I’m afraid I don’t have any clear-cut answers for you, only trade-offs.

Working while in prison can be an important part of prisoner rehabilitation. Getting work experience, having to meet set hours, and getting a supervisor’s attestation of the worker’s ability are all really important in helping somebody make the transition into work from criminal activity – and that’s not an easy ask, where a lot of employers are really scared of hiring a former criminal.
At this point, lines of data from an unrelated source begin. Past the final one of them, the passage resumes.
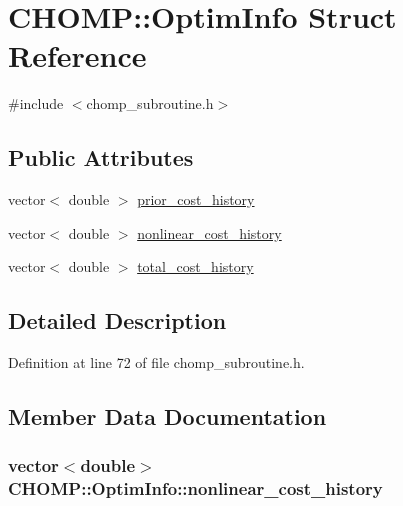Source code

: \hypertarget{struct_c_h_o_m_p_1_1_optim_info}{}\section{C\+H\+O\+MP\+:\+:Optim\+Info Struct Reference}
\label{struct_c_h_o_m_p_1_1_optim_info}


{\ttfamily \#include $<$chomp\+\_\+subroutine.\+h$>$}

\subsection*{Public Attributes}
\begin{DoxyCompactItemize}
\item 
vector$<$ double $>$ \hyperlink{struct_c_h_o_m_p_1_1_optim_info_af3837487472aa772f6aeace2c32f356a}{prior\+\_\+cost\+\_\+history}
\item 
vector$<$ double $>$ \hyperlink{struct_c_h_o_m_p_1_1_optim_info_a80f485a174b1213d23e2c378ebcbafe2}{nonlinear\+\_\+cost\+\_\+history}
\item 
vector$<$ double $>$ \hyperlink{struct_c_h_o_m_p_1_1_optim_info_a47f69044821c9ff79aabd1acb5424926}{total\+\_\+cost\+\_\+history}
\end{DoxyCompactItemize}


\subsection{Detailed Description}


Definition at line 72 of file chomp\+\_\+subroutine.\+h.



\subsection{Member Data Documentation}
\subsubsection[{\texorpdfstring{nonlinear\+\_\+cost\+\_\+history}{nonlinear_cost_history}}]{\setlength{\rightskip}{0pt plus 5cm}vector$<$double$>$ C\+H\+O\+M\+P\+::\+Optim\+Info\+::nonlinear\+\_\+cost\+\_\+history}\hypertarget{struct_c_h_o_m_p_1_1_optim_info_a80f485a174b1213d23e2c378ebcbafe2}{}\label{struct_c_h_o_m_p_1_1_optim_info_a80f485a174b1213d23e2c378ebcbafe2}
The problem then is whether the prisoner’s labour is really worth the minimum wage. A lot of criminals were not in paid employment prior to incarceration. I do not have New Zealand data to hand, but I know that when I’d looked at some Australian statistics a few years ago, at least in one state, somewhere around 90% of those in prison were not in paid employment in the month before they were tried. Those coming from a criminal background tend not to have characteristics that employers find desirable. You would have a very difficult time in getting anyone to hire prisoners at the minimum wage, and you would then lose out all of the rehabilitation benefits that come from being in employment.

Finally, you never ever want prisoner labour to be a profit centre for prisons. There’s a really bad history with that kind of thing in some parts of the US: under the convict lease system in American post-civil-war reconstruction, prisons would lease out convict labour and pocket the gains; they then had very strong incentive to have a lot of people in prison. If a low wage paid to prisoners is a way of providing profits to either public or privately run prisons, rather than a way of ensuring the broadest range of prisoners are able to benefit from employment, then that can be pretty undesirable.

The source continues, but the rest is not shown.